Lody po posiłku albo zamiast przekąski
Jak przekonuje Jaworska, lody wcale nie muszą być dietetycznym grzeszkiem, bo można zrobić je np. z samych bananów i orzechów, które uchodzą przecież za bardzo zdrowe. "Wystarczy zamrozić banany, zblendować je, dodać orzechy i ponownie zblendować. Dla uzyskania bardziej aksamitnej masy, możne dodać np. trochę jogurtu" - informuje.
Tak przygotowane lody, to - jak zauważa dietetyk - przykład najlepszego jakościowo deseru, jaki możemy sobie wyobrazić. "Zwłaszcza, jeżeli porównamy to do jakichś gotowych produktów, ciastek czy innych rzeczy, które nie powinny się w naszej diecie pojawiać, ale jednak się pojawiają" - zaznacza.
Kiedy jest najlepsza pora na lody - przed posiłkiem, po posiłku czy między posiłkami, a może zamiast? Bowiem dla osób pilnujących diety, a nie chcących rezygnować z przyjemności, może to stanowić problem. Dietetyk tłumaczy, że to zależy, bowiem istotny jest stan zdrowia.

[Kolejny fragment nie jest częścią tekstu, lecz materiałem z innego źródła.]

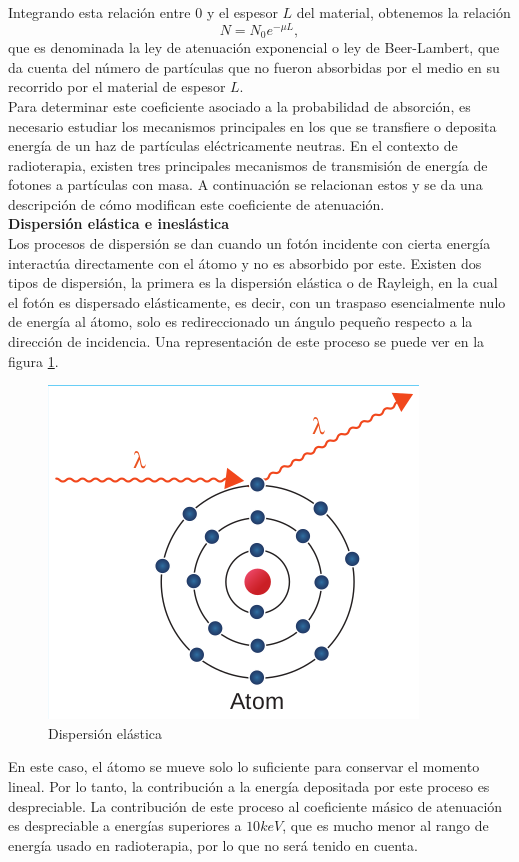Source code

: Integrando esta relación entre $0$ y el espesor $L$ del material, obtenemos la relación
\begin{equation}
	N=N_0 e^{-\mu L},
\end{equation}
que es denominada la ley de atenuación exponencial o ley de Beer-Lambert\cite{Attix1986}, que da cuenta del número de partículas que no fueron absorbidas por el medio en su recorrido por el material de espesor $L$.\\

Para determinar este coeficiente asociado a la probabilidad de absorción, es necesario estudiar los mecanismos principales en los que se transfiere o deposita energía de un haz de partículas eléctricamente neutras. En el contexto de radioterapia, existen tres principales mecanismos de transmisión de energía  de fotones a partículas con masa. A continuación se relacionan estos y se da una descripción de cómo modifican este coeficiente de atenuación.\\

\noindent
\textbf{Dispersión elástica e ineslástica}\\

Los procesos de dispersión se dan cuando un fotón incidente con cierta energía interactúa directamente con el átomo y no es absorbido por este. Existen dos tipos de dispersión, la primera es la dispersión elástica o de Rayleigh, en la cual el fotón es dispersado elásticamente, es decir, con un traspaso esencialmente nulo de energía al átomo, solo es redireccionado un ángulo pequeño respecto a la dirección de incidencia. Una representación de este proceso se puede ver en la figura \ref{fig:rayleigh}.\\
\begin{figure}[H]
	\centering
	\includegraphics[width=0.7\linewidth]{images/rayleigh.png}
	\caption{Dispersión elástica\cite{khan2014the}}
	\label{fig:rayleigh}
\end{figure}
En este caso, el átomo se mueve solo lo suficiente para conservar el momento lineal. Por lo tanto, la contribución a la energía depositada por este proceso es despreciable. La contribución de este proceso al coeficiente másico de atenuación es despreciable a energías superiores a $10 keV$, que es mucho menor al rango de energía usado en radioterapia, por lo que no será tenido en cuenta.  \\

"W kontekście osób z problemami z insulinoopornością albo z cukrzycą, należałoby zrobić coś, żeby ta porcja lodów nie była spożywana oddzielnie, ponieważ wpłynie ona na zwiększenie poziomu cukru we krwi, co z kolei przyczyni się do wydzielenie insuliny i spowoduje rozchwianie cukru w organizmie. W takim przypadku lody lepiej dołączyć do posiłku tak, żeby zmniejszyć indeks glikemiczny całego posiłku" - ocenia.

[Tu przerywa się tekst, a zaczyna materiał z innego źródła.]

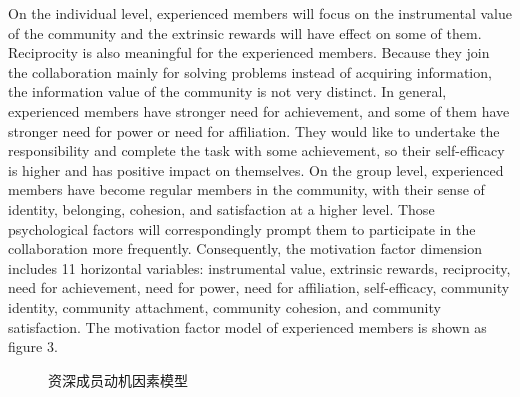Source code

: \documentclass{elsarticle}
\begin{document}
   On the individual level, experienced members will focus on the
   instrumental value of the community and the extrinsic rewards will
   have effect on some of them. Reciprocity is also meaningful for the
   experienced members. Because they join the collaboration mainly for
   solving problems instead of acquiring information, the information
   value of the community is not very distinct. In general,
   experienced members have stronger need for achievement, and some of
   them have stronger need for power or need for affiliation. They
   would like to undertake the responsibility and complete the task
   with some achievement, so their self-efficacy is higher and has
   positive impact on themselves. On the group level, experienced
   members have become regular members in the community, with their
   sense of identity, belonging, cohesion, and satisfaction at a
   higher level. Those psychological factors will correspondingly
   prompt them to participate in the collaboration more
   frequently. Consequently, the motivation factor dimension includes
   11 horizontal variables: instrumental value, extrinsic rewards,
   reciprocity, need for achievement, need for power, need for
   affiliation, self-efficacy, community identity, community
   attachment, community cohesion, and community satisfaction. The
   motivation factor model of experienced members is shown as figure
   3.
\begin{figure}[htpb]
  \centering
  \label{fig:senior member}
  \caption{资深成员动机因素模型}
\end{figure}
\end{document}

Inaczej jest w przypadku, kiedy jesteśmy zdrowi. "Jak jeszcze ten lód jest dobrej jakości, wartościowy, nie zastępujmy nim posiłku, ale jedną z przekąsek między posiłkami możemy. Bo jeżeli jadamy pięć razy dziennie, to nawet, jeżeli pojawi się taki ponadprogramowy posiłek i nie będzie to zwyczajem to będzie w porządku" - kwituje.